_Task statement_:
Exclude the pictures, then restate every entry below exactly.

(Plain-text document sources)
_ _ _

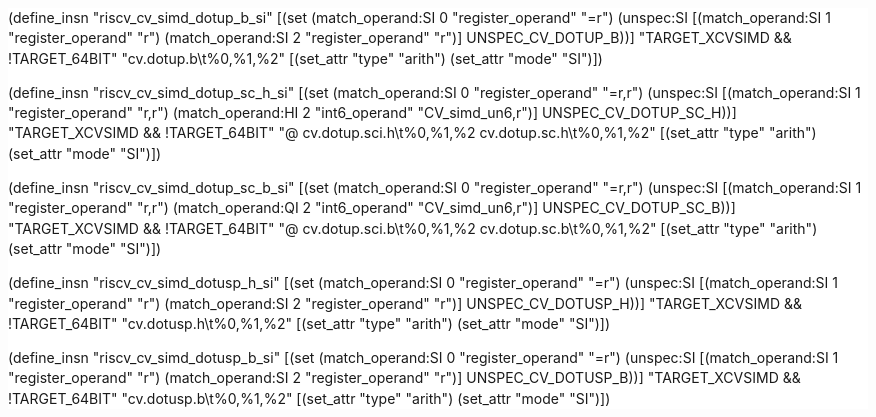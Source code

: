 
(define_insn "riscv_cv_simd_dotup_b_si"
	[(set (match_operand:SI 0 "register_operand" "=r")
		(unspec:SI [(match_operand:SI 1 "register_operand" "r")
		(match_operand:SI 2 "register_operand" "r")]
	UNSPEC_CV_DOTUP_B))]
	"TARGET_XCVSIMD && !TARGET_64BIT"
	"cv.dotup.b\t%0,%1,%2"
	[(set_attr "type" "arith")
	(set_attr "mode" "SI")])


(define_insn "riscv_cv_simd_dotup_sc_h_si"
	[(set (match_operand:SI 0 "register_operand" "=r,r")
		(unspec:SI [(match_operand:SI 1 "register_operand" "r,r")
		(match_operand:HI 2 "int6_operand" "CV_simd_un6,r")]
	UNSPEC_CV_DOTUP_SC_H))]
	"TARGET_XCVSIMD && !TARGET_64BIT"
	"@
	 cv.dotup.sci.h\t%0,%1,%2
	 cv.dotup.sc.h\t%0,%1,%2"
	[(set_attr "type" "arith")
	(set_attr "mode" "SI")])


(define_insn "riscv_cv_simd_dotup_sc_b_si"
	[(set (match_operand:SI 0 "register_operand" "=r,r")
		(unspec:SI [(match_operand:SI 1 "register_operand" "r,r")
		(match_operand:QI 2 "int6_operand" "CV_simd_un6,r")]
	UNSPEC_CV_DOTUP_SC_B))]
	"TARGET_XCVSIMD && !TARGET_64BIT"
	"@
	 cv.dotup.sci.b\t%0,%1,%2
	 cv.dotup.sc.b\t%0,%1,%2"
	[(set_attr "type" "arith")
	(set_attr "mode" "SI")])


(define_insn "riscv_cv_simd_dotusp_h_si"
	[(set (match_operand:SI 0 "register_operand" "=r")
		(unspec:SI [(match_operand:SI 1 "register_operand" "r")
		(match_operand:SI 2 "register_operand" "r")]
	UNSPEC_CV_DOTUSP_H))]
	"TARGET_XCVSIMD && !TARGET_64BIT"
	"cv.dotusp.h\t%0,%1,%2"
	[(set_attr "type" "arith")
	(set_attr "mode" "SI")])


(define_insn "riscv_cv_simd_dotusp_b_si"
	[(set (match_operand:SI 0 "register_operand" "=r")
		(unspec:SI [(match_operand:SI 1 "register_operand" "r")
		(match_operand:SI 2 "register_operand" "r")]
	UNSPEC_CV_DOTUSP_B))]
	"TARGET_XCVSIMD && !TARGET_64BIT"
	"cv.dotusp.b\t%0,%1,%2"
	[(set_attr "type" "arith")
	(set_attr "mode" "SI")])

_ _ _

_Task solution_:
Source code

: 
(define_insn "riscv_cv_simd_dotup_b_si"
	[(set (match_operand:SI 0 "register_operand" "=r")
		(unspec:SI [(match_operand:SI 1 "register_operand" "r")
		(match_operand:SI 2 "register_operand" "r")]
	UNSPEC_CV_DOTUP_B))]
	"TARGET_XCVSIMD && !TARGET_64BIT"
	"cv.dotup.b\t%0,%1,%2"
	[(set_attr "type" "arith")
	(set_attr "mode" "SI")])


(define_insn "riscv_cv_simd_dotup_sc_h_si"
	[(set (match_operand:SI 0 "register_operand" "=r,r")
		(unspec:SI [(match_operand:SI 1 "register_operand" "r,r")
		(match_operand:HI 2 "int6_operand" "CV_simd_un6,r")]
	UNSPEC_CV_DOTUP_SC_H))]
	"TARGET_XCVSIMD && !TARGET_64BIT"
	"@
	 cv.dotup.sci.h\t%0,%1,%2
	 cv.dotup.sc.h\t%0,%1,%2"
	[(set_attr "type" "arith")
	(set_attr "mode" "SI")])


(define_insn "riscv_cv_simd_dotup_sc_b_si"
	[(set (match_operand:SI 0 "register_operand" "=r,r")
		(unspec:SI [(match_operand:SI 1 "register_operand" "r,r")
		(match_operand:QI 2 "int6_operand" "CV_simd_un6,r")]
	UNSPEC_CV_DOTUP_SC_B))]
	"TARGET_XCVSIMD && !TARGET_64BIT"
	"@
	 cv.dotup.sci.b\t%0,%1,%2
	 cv.dotup.sc.b\t%0,%1,%2"
	[(set_attr "type" "arith")
	(set_attr "mode" "SI")])


(define_insn "riscv_cv_simd_dotusp_h_si"
	[(set (match_operand:SI 0 "register_operand" "=r")
		(unspec:SI [(match_operand:SI 1 "register_operand" "r")
		(match_operand:SI 2 "register_operand" "r")]
	UNSPEC_CV_DOTUSP_H))]
	"TARGET_XCVSIMD && !TARGET_64BIT"
	"cv.dotusp.h\t%0,%1,%2"
	[(set_attr "type" "arith")
	(set_attr "mode" "SI")])


(define_insn "riscv_cv_simd_dotusp_b_si"
	[(set (match_operand:SI 0 "register_operand" "=r")
		(unspec:SI [(match_operand:SI 1 "register_operand" "r")
		(match_operand:SI 2 "register_operand" "r")]
	UNSPEC_CV_DOTUSP_B))]
	"TARGET_XCVSIMD && !TARGET_64BIT"
	"cv.dotusp.b\t%0,%1,%2"
	[(set_attr "type" "arith")
	(set_attr "mode" "SI")])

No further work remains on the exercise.